» **Task inputs**:
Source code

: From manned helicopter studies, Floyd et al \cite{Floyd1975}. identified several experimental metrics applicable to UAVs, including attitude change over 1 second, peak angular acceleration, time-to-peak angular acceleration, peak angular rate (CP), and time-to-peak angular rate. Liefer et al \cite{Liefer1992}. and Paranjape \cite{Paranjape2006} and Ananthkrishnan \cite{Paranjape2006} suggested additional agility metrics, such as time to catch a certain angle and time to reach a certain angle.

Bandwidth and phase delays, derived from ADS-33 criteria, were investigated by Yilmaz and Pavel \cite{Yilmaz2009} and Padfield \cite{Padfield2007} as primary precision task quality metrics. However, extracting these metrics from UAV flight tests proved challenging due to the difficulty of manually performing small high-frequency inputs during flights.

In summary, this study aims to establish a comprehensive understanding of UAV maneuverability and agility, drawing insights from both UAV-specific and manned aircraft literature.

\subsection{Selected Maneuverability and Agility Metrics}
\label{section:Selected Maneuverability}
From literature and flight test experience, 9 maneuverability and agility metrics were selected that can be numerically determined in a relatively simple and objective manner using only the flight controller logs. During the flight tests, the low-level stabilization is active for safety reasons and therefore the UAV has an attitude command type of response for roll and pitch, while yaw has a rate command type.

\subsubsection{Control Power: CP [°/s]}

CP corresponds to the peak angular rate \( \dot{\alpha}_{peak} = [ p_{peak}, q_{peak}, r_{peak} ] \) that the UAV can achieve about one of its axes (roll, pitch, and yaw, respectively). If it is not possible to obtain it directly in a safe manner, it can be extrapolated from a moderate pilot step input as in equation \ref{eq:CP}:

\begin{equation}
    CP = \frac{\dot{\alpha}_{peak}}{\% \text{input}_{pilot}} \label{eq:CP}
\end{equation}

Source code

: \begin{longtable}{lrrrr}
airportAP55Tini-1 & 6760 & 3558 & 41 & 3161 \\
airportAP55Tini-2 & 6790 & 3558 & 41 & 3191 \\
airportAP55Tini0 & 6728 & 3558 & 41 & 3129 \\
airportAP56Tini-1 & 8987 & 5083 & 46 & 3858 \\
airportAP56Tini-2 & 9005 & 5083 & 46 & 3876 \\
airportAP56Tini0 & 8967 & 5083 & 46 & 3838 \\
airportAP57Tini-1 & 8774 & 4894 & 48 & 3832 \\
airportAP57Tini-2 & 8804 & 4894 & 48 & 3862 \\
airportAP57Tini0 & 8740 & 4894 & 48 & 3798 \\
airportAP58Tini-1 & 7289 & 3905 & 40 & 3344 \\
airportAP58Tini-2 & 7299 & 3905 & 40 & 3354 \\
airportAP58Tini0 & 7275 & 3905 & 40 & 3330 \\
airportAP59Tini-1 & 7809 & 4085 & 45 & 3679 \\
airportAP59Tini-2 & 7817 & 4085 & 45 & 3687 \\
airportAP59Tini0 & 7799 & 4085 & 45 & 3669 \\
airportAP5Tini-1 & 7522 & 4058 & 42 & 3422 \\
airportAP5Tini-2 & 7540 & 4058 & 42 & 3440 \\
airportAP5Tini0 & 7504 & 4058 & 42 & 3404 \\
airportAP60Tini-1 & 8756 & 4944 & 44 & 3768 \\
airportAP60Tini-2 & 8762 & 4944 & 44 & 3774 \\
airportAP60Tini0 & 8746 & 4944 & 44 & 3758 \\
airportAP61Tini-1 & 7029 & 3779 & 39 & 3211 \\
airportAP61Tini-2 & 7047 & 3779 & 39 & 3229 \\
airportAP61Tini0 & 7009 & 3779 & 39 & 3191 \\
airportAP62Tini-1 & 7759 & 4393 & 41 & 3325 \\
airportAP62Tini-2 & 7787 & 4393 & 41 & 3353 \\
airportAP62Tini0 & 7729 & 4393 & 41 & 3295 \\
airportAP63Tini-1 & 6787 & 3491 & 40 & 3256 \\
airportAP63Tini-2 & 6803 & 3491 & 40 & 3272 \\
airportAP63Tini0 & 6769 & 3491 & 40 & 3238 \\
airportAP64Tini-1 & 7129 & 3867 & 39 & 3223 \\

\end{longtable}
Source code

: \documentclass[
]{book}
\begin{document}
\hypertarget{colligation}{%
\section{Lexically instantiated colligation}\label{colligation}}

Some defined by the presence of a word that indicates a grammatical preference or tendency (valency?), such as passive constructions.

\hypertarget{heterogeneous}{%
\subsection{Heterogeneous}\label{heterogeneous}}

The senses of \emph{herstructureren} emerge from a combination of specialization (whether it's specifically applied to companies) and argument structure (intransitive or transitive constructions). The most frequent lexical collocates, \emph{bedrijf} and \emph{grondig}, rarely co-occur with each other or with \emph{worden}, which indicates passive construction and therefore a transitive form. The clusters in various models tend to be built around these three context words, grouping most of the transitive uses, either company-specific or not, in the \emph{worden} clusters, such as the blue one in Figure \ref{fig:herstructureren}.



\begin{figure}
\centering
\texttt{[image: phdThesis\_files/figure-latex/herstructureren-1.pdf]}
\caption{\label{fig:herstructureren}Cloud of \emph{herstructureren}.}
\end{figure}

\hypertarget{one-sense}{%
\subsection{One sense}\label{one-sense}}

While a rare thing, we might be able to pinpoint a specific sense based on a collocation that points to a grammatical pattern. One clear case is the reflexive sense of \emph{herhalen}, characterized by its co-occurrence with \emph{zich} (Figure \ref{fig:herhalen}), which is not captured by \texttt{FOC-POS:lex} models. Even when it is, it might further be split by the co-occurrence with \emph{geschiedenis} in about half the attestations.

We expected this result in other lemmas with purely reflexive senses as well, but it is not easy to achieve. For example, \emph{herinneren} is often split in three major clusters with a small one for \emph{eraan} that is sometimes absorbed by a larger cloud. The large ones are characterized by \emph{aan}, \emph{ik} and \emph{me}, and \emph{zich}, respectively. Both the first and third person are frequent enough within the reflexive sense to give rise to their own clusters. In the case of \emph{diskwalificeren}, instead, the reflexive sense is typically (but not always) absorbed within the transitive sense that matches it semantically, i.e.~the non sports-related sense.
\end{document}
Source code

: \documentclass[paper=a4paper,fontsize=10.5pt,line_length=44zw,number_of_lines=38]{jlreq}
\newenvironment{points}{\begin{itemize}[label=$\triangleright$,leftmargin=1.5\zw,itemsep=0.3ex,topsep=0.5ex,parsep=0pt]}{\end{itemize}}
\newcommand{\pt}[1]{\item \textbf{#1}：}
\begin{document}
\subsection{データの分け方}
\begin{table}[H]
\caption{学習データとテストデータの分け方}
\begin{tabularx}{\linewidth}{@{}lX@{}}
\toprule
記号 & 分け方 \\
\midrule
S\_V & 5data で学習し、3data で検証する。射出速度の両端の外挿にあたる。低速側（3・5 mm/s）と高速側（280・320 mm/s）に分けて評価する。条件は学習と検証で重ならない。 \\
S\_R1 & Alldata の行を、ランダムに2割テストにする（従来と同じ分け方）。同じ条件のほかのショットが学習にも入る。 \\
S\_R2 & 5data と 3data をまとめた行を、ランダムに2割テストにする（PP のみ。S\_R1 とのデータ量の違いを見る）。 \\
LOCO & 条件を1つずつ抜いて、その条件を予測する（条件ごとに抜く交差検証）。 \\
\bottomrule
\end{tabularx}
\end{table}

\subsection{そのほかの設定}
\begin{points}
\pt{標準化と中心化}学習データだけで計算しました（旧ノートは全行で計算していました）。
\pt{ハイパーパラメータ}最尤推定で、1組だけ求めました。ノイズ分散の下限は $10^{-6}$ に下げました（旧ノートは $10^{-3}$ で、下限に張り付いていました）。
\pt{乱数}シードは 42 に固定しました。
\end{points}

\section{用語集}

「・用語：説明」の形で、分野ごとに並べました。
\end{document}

» **What the task asks**: Go through the data above and repeat all of it exactly.

» **Answer area**:
Source code

: From manned helicopter studies, Floyd et al \cite{Floyd1975}. identified several experimental metrics applicable to UAVs, including attitude change over 1 second, peak angular acceleration, time-to-peak angular acceleration, peak angular rate (CP), and time-to-peak angular rate. Liefer et al \cite{Liefer1992}. and Paranjape \cite{Paranjape2006} and Ananthkrishnan \cite{Paranjape2006} suggested additional agility metrics, such as time to catch a certain angle and time to reach a certain angle.

Bandwidth and phase delays, derived from ADS-33 criteria, were investigated by Yilmaz and Pavel \cite{Yilmaz2009} and Padfield \cite{Padfield2007} as primary precision task quality metrics. However, extracting these metrics from UAV flight tests proved challenging due to the difficulty of manually performing small high-frequency inputs during flights.

In summary, this study aims to establish a comprehensive understanding of UAV maneuverability and agility, drawing insights from both UAV-specific and manned aircraft literature.

\subsection{Selected Maneuverability and Agility Metrics}
\label{section:Selected Maneuverability}
From literature and flight test experience, 9 maneuverability and agility metrics were selected that can be numerically determined in a relatively simple and objective manner using only the flight controller logs. During the flight tests, the low-level stabilization is active for safety reasons and therefore the UAV has an attitude command type of response for roll and pitch, while yaw has a rate command type.

\subsubsection{Control Power: CP [°/s]}

CP corresponds to the peak angular rate \( \dot{\alpha}_{peak} = [ p_{peak}, q_{peak}, r_{peak} ] \) that the UAV can achieve about one of its axes (roll, pitch, and yaw, respectively). If it is not possible to obtain it directly in a safe manner, it can be extrapolated from a moderate pilot step input as in equation \ref{eq:CP}:

\begin{equation}
    CP = \frac{\dot{\alpha}_{peak}}{\% \text{input}_{pilot}} \label{eq:CP}
\end{equation}

Source code

: \begin{longtable}{lrrrr}
airportAP55Tini-1 & 6760 & 3558 & 41 & 3161 \\
airportAP55Tini-2 & 6790 & 3558 & 41 & 3191 \\
airportAP55Tini0 & 6728 & 3558 & 41 & 3129 \\
airportAP56Tini-1 & 8987 & 5083 & 46 & 3858 \\
airportAP56Tini-2 & 9005 & 5083 & 46 & 3876 \\
airportAP56Tini0 & 8967 & 5083 & 46 & 3838 \\
airportAP57Tini-1 & 8774 & 4894 & 48 & 3832 \\
airportAP57Tini-2 & 8804 & 4894 & 48 & 3862 \\
airportAP57Tini0 & 8740 & 4894 & 48 & 3798 \\
airportAP58Tini-1 & 7289 & 3905 & 40 & 3344 \\
airportAP58Tini-2 & 7299 & 3905 & 40 & 3354 \\
airportAP58Tini0 & 7275 & 3905 & 40 & 3330 \\
airportAP59Tini-1 & 7809 & 4085 & 45 & 3679 \\
airportAP59Tini-2 & 7817 & 4085 & 45 & 3687 \\
airportAP59Tini0 & 7799 & 4085 & 45 & 3669 \\
airportAP5Tini-1 & 7522 & 4058 & 42 & 3422 \\
airportAP5Tini-2 & 7540 & 4058 & 42 & 3440 \\
airportAP5Tini0 & 7504 & 4058 & 42 & 3404 \\
airportAP60Tini-1 & 8756 & 4944 & 44 & 3768 \\
airportAP60Tini-2 & 8762 & 4944 & 44 & 3774 \\
airportAP60Tini0 & 8746 & 4944 & 44 & 3758 \\
airportAP61Tini-1 & 7029 & 3779 & 39 & 3211 \\
airportAP61Tini-2 & 7047 & 3779 & 39 & 3229 \\
airportAP61Tini0 & 7009 & 3779 & 39 & 3191 \\
airportAP62Tini-1 & 7759 & 4393 & 41 & 3325 \\
airportAP62Tini-2 & 7787 & 4393 & 41 & 3353 \\
airportAP62Tini0 & 7729 & 4393 & 41 & 3295 \\
airportAP63Tini-1 & 6787 & 3491 & 40 & 3256 \\
airportAP63Tini-2 & 6803 & 3491 & 40 & 3272 \\
airportAP63Tini0 & 6769 & 3491 & 40 & 3238 \\
airportAP64Tini-1 & 7129 & 3867 & 39 & 3223 \\

\end{longtable}
Source code

: \documentclass[
]{book}
\begin{document}
\hypertarget{colligation}{%
\section{Lexically instantiated colligation}\label{colligation}}

Some defined by the presence of a word that indicates a grammatical preference or tendency (valency?), such as passive constructions.

\hypertarget{heterogeneous}{%
\subsection{Heterogeneous}\label{heterogeneous}}

The senses of \emph{herstructureren} emerge from a combination of specialization (whether it's specifically applied to companies) and argument structure (intransitive or transitive constructions). The most frequent lexical collocates, \emph{bedrijf} and \emph{grondig}, rarely co-occur with each other or with \emph{worden}, which indicates passive construction and therefore a transitive form. The clusters in various models tend to be built around these three context words, grouping most of the transitive uses, either company-specific or not, in the \emph{worden} clusters, such as the blue one in Figure \ref{fig:herstructureren}.



\begin{figure}
\centering
\texttt{[image: phdThesis\_files/figure-latex/herstructureren-1.pdf]}
\caption{\label{fig:herstructureren}Cloud of \emph{herstructureren}.}
\end{figure}

\hypertarget{one-sense}{%
\subsection{One sense}\label{one-sense}}

While a rare thing, we might be able to pinpoint a specific sense based on a collocation that points to a grammatical pattern. One clear case is the reflexive sense of \emph{herhalen}, characterized by its co-occurrence with \emph{zich} (Figure \ref{fig:herhalen}), which is not captured by \texttt{FOC-POS:lex} models. Even when it is, it might further be split by the co-occurrence with \emph{geschiedenis} in about half the attestations.

We expected this result in other lemmas with purely reflexive senses as well, but it is not easy to achieve. For example, \emph{herinneren} is often split in three major clusters with a small one for \emph{eraan} that is sometimes absorbed by a larger cloud. The large ones are characterized by \emph{aan}, \emph{ik} and \emph{me}, and \emph{zich}, respectively. Both the first and third person are frequent enough within the reflexive sense to give rise to their own clusters. In the case of \emph{diskwalificeren}, instead, the reflexive sense is typically (but not always) absorbed within the transitive sense that matches it semantically, i.e.~the non sports-related sense.
\end{document}
Source code

: \documentclass[paper=a4paper,fontsize=10.5pt,line_length=44zw,number_of_lines=38]{jlreq}
\newenvironment{points}{\begin{itemize}[label=$\triangleright$,leftmargin=1.5\zw,itemsep=0.3ex,topsep=0.5ex,parsep=0pt]}{\end{itemize}}
\newcommand{\pt}[1]{\item \textbf{#1}：}
\begin{document}
\subsection{データの分け方}
\begin{table}[H]
\caption{学習データとテストデータの分け方}
\begin{tabularx}{\linewidth}{@{}lX@{}}
\toprule
記号 & 分け方 \\
\midrule
S\_V & 5data で学習し、3data で検証する。射出速度の両端の外挿にあたる。低速側（3・5 mm/s）と高速側（280・320 mm/s）に分けて評価する。条件は学習と検証で重ならない。 \\
S\_R1 & Alldata の行を、ランダムに2割テストにする（従来と同じ分け方）。同じ条件のほかのショットが学習にも入る。 \\
S\_R2 & 5data と 3data をまとめた行を、ランダムに2割テストにする（PP のみ。S\_R1 とのデータ量の違いを見る）。 \\
LOCO & 条件を1つずつ抜いて、その条件を予測する（条件ごとに抜く交差検証）。 \\
\bottomrule
\end{tabularx}
\end{table}

\subsection{そのほかの設定}
\begin{points}
\pt{標準化と中心化}学習データだけで計算しました（旧ノートは全行で計算していました）。
\pt{ハイパーパラメータ}最尤推定で、1組だけ求めました。ノイズ分散の下限は $10^{-6}$ に下げました（旧ノートは $10^{-3}$ で、下限に張り付いていました）。
\pt{乱数}シードは 42 に固定しました。
\end{points}

\section{用語集}

「・用語：説明」の形で、分野ごとに並べました。
\end{document}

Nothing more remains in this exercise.